One of my great joys is following the careers of industry professionals who have taken my training courses. We keep in touch now and then. I heard from Larry the other day. He took one of my training courses years ago and is now an exec of one of the larger CDCs. Once in a while he asks for my advice on deal structuring. He touched base the other day:

LARRY: Richard, you know that my CDC makes dozens of 504 loans every year. But now we have a customer looking to buy out his partner’s share of their business. We have never done a 504 for a partner buyout. I found the place in the SOP (50 10 5 (K) Subpart C IV K pg.322) and I understand it. But I’m clueless about structuring the financing. Can you help me out here?

ME: Great to hear from you! I’m very proud of your success since our training course. Partner buyouts can be touchy. Business partnerships end for many reasons, but we all agree that the end goal is a satisfactory solution for the departing partner, the one continuing with the business – and the lender. One of our goals at JRB is to increase the capacity of SBA lenders, big or small. Of course I’ll help you out. Tell me about the deal.
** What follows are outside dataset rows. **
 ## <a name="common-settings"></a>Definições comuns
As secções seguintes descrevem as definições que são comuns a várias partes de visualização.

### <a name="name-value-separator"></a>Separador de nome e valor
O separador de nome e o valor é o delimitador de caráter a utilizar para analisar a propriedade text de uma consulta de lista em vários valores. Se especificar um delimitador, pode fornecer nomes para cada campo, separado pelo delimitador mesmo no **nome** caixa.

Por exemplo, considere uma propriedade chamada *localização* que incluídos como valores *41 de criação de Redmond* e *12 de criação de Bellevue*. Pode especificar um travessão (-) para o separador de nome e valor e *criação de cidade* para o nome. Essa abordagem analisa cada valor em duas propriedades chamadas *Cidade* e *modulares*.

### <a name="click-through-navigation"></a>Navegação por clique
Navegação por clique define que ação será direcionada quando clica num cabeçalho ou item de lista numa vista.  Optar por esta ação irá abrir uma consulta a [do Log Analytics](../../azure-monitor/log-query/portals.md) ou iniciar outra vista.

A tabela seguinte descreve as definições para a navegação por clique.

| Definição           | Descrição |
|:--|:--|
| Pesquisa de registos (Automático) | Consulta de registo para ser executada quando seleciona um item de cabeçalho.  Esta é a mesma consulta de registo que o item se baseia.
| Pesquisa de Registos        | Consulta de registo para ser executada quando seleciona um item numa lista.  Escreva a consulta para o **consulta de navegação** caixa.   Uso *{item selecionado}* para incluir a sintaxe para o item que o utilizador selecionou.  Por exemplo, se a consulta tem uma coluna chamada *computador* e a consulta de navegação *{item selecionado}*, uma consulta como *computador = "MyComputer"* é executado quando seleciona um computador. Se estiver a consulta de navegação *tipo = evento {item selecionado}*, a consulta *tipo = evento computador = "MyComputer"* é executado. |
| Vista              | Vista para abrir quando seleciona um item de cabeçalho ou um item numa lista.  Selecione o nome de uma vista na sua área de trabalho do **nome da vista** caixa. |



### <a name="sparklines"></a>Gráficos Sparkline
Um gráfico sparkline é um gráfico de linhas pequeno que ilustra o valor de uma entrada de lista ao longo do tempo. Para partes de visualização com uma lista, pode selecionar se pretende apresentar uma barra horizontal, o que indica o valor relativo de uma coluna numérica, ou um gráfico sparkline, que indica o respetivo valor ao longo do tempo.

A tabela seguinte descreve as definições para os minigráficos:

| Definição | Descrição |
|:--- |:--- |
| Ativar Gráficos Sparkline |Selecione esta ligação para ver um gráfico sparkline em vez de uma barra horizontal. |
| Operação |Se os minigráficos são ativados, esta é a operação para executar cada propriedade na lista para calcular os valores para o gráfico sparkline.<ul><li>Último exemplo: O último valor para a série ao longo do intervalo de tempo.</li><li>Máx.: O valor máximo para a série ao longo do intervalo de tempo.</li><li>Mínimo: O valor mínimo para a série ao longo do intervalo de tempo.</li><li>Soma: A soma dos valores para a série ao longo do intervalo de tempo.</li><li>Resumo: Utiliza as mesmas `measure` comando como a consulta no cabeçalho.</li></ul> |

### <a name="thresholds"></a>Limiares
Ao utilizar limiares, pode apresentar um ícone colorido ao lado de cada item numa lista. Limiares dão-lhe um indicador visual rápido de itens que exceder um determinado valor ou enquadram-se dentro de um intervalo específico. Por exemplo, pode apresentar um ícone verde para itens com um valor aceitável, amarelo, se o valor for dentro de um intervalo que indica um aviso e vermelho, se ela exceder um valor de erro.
LARRY: Okay. The Buyout Agreement is for $12 million – $3 million for the “enterprise value” and $9 million for real estate. But it also says that the lien on the real estate for $7 million must be paid off so that the departing partner will no longer be liable.

ME: Ah, you remembered Lesson 1 of Day 1:  Define Your Project. As you know, the purchase of blue-sky, goodwill, enterprise value, whatever you call it is not an eligible part of a buyout. The $3 million being paid for must be financed outside the buyout. Your eligible project is the real estate purchase: $9 million.
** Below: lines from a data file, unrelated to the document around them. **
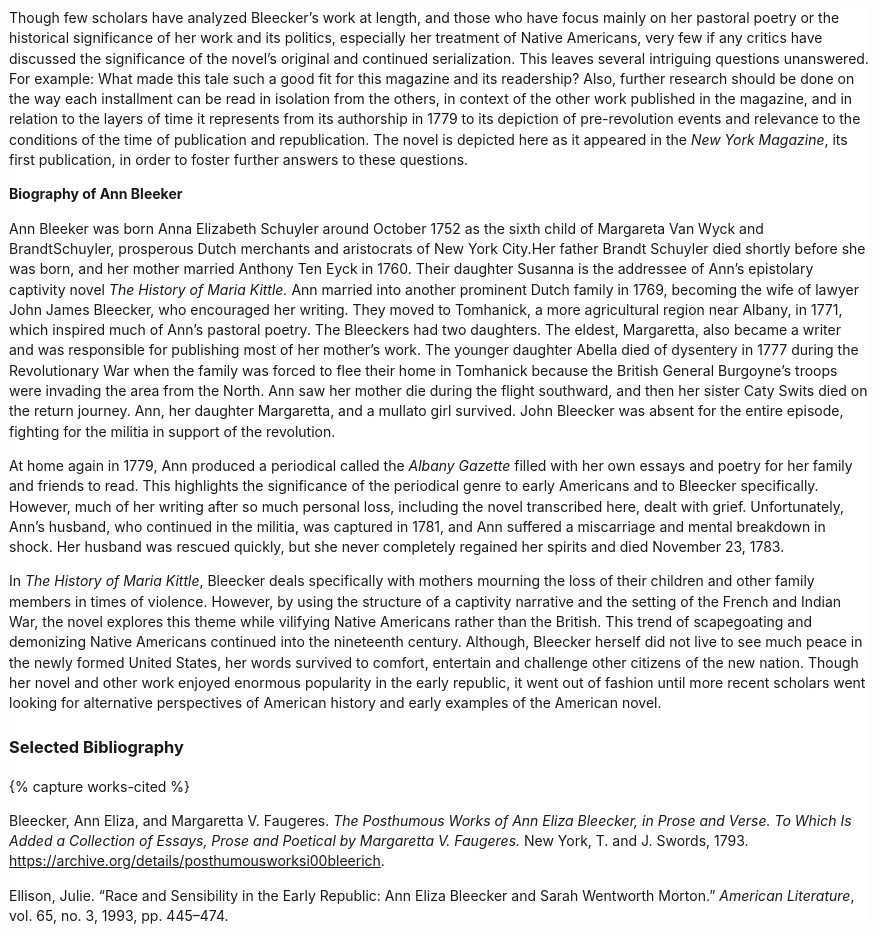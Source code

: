 Though few scholars have analyzed Bleecker’s work at length, and those who have focus mainly on her pastoral poetry or the historical significance of her work and its politics, especially her treatment of Native Americans, very few if any critics have discussed the significance of the novel’s original and continued serialization. This leaves several intriguing questions unanswered. For example: What made this tale such a good fit for this magazine and its readership? Also, further research should be done on the way each installment can be read in isolation from the others, in context of the other work published in the magazine, and in relation to the layers of time it represents from its authorship in 1779 to its depiction of pre-revolution events and relevance to the conditions of the time of publication and republication. The novel is depicted here as it appeared in the *New York Magazine*, its first publication, in order to foster further answers to these questions.

__Biography of Ann Bleeker__

Ann Bleeker was born Anna Elizabeth Schuyler around October 1752 as the sixth child of Margareta Van Wyck and BrandtSchuyler, prosperous Dutch merchants and aristocrats of New York City.Her father Brandt Schuyler died shortly before she was born, and her mother married Anthony Ten Eyck in 1760. Their daughter Susanna is the addressee of Ann’s epistolary captivity novel *The History of Maria Kittle.* Ann married into another prominent Dutch family in 1769, becoming the wife of lawyer John James Bleecker, who encouraged her writing. They moved to Tomhanick, a more agricultural region near Albany, in 1771, which inspired much of Ann’s pastoral poetry. The Bleeckers had two daughters. The eldest, Margaretta, also became a writer and was responsible for publishing most of her mother’s work. The younger daughter Abella died of dysentery in 1777 during the Revolutionary War when the family was forced to flee their home in Tomhanick because the British General Burgoyne’s troops were invading the area from the North. Ann saw her mother die during the flight southward, and then her sister Caty Swits died on the return journey. Ann, her daughter Margaretta, and a mullato girl survived. John Bleecker was absent for the entire episode, fighting for the militia in support of the revolution.

At home again in 1779, Ann produced a periodical called the *Albany Gazette* filled with her own essays and poetry for her family and friends to read. This highlights the significance of the periodical genre to early Americans and to Bleecker specifically. However, much of her writing after so much personal loss, including the novel transcribed here, dealt with grief. Unfortunately, Ann’s husband, who continued in the militia, was captured in 1781, and Ann suffered a miscarriage and mental breakdown in shock. Her husband was rescued quickly, but she never completely regained her spirits and died November 23, 1783.

In *The History of Maria Kittle*, Bleecker deals specifically with mothers mourning the loss of their children and other family members in times of violence. However, by using the structure of a captivity narrative and the setting of the French and Indian War, the novel explores this theme while vilifying Native Americans rather than the British. This trend of scapegoating and demonizing Native Americans continued into the nineteenth century. Although, Bleecker herself did not live to see much peace in the newly formed United States, her words survived to comfort, entertain and challenge other citizens of the new nation. Though her novel and other work enjoyed enormous popularity in the early republic, it went out of fashion until more recent scholars went looking for alternative perspectives of American history and early examples of the American novel.

### Selected Bibliography  

{% capture works-cited %}

Bleecker, Ann Eliza, and Margaretta V. Faugeres. *The Posthumous Works of Ann Eliza Bleecker, in Prose and Verse. To Which Is Added a Collection of Essays, Prose and Poetical by Margaretta V. Faugeres.* New York, T. and J. Swords, 1793. <https://archive.org/details/posthumousworksi00bleerich>.

Ellison, Julie. “Race and Sensibility in the Early Republic: Ann Eliza Bleecker and Sarah Wentworth Morton.” *American Literature*, vol. 65, no. 3, 1993, pp. 445–474.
LARRY: Wait, I have to refi the $7 million. Don’t I have just a refi?

ME: Not at all. Let’s assume that you have a deal where the real estate is being sold by an unrelated person who owed $7 million against it. Sure, you would have to pay it off with a new loan. But that’s not a refi. Same with your project. It is the purchase of real estate for $9 million. No refi involved.

 LARRY: So the project cost is $9 million, and he’s already got $3 million equity in the real estate. So the financing is $6 million. Thanks, man!  I can take it from there. Have a nice day.

 ME: No. Wait, wait, Larry. Not so fast! The buyer doesn’t have $3 million equity. The seller has half of that and we need to buy out his equity as well. He’s not giving it up for nothing. The buyer has only $1.5 million equity and so does the seller. You must pay the seller for his $1.5 million of equity.

 LARRY: Now I’m confused.

 ME: Lesson 2, Day 1.  Now that you defined the project, you can structure the financing.  You’re purchasing the real estate for $9 million.  As you know, you cannot reimburse for equity. The buyer has $1.5 million of equity so that is his equity contribution.

 LARRY:  Hey, okay! I get the structure now. $9 million project cost. $1.5 million in equity. Our CDC can finance 40% of project for $3.6 million. The TPL does the rest for $3.9 million

 ME: Yep. You got it. I knew you’d catch on. You were a great student. And you still are!

LARRY: Wow! Learn something new every day!

Let’s hear it for Continuing Education! At JRB, we’re all for it.